Brief -
Lines that contain the string "given" are the ones to list; copy all of them from the records.

Source texts of formatted documents
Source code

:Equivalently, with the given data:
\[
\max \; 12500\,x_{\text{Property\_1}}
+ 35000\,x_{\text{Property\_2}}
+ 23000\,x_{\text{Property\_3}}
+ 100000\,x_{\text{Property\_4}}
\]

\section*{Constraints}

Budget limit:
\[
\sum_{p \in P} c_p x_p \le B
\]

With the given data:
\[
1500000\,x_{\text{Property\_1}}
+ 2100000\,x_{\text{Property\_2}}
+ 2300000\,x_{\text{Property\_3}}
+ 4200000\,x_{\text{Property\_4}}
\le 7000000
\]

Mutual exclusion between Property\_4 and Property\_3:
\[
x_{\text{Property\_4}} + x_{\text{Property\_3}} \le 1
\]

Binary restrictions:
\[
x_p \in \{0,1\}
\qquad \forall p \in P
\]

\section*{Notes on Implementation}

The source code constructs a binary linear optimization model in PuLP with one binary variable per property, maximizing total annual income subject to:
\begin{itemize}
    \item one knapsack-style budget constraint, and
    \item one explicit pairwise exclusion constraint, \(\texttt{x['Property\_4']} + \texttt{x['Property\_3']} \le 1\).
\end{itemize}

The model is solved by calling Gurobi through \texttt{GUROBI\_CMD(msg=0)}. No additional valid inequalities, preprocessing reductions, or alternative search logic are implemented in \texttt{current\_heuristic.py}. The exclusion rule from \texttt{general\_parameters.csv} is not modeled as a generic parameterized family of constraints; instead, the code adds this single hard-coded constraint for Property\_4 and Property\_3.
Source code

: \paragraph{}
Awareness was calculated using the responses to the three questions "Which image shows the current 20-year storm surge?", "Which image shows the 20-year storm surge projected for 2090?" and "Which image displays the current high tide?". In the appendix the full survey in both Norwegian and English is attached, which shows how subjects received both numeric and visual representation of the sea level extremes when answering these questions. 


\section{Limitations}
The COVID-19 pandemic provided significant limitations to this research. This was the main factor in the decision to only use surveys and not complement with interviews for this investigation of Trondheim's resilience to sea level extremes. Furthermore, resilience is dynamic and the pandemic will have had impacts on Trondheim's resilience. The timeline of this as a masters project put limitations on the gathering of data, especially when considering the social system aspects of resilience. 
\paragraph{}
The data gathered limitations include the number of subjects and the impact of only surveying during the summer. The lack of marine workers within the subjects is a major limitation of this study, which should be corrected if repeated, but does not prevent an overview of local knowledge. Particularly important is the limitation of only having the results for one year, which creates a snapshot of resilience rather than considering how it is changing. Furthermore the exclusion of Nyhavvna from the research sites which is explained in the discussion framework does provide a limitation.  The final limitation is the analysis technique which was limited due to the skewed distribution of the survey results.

Response area -
:Equivalently, with the given data:
With the given data:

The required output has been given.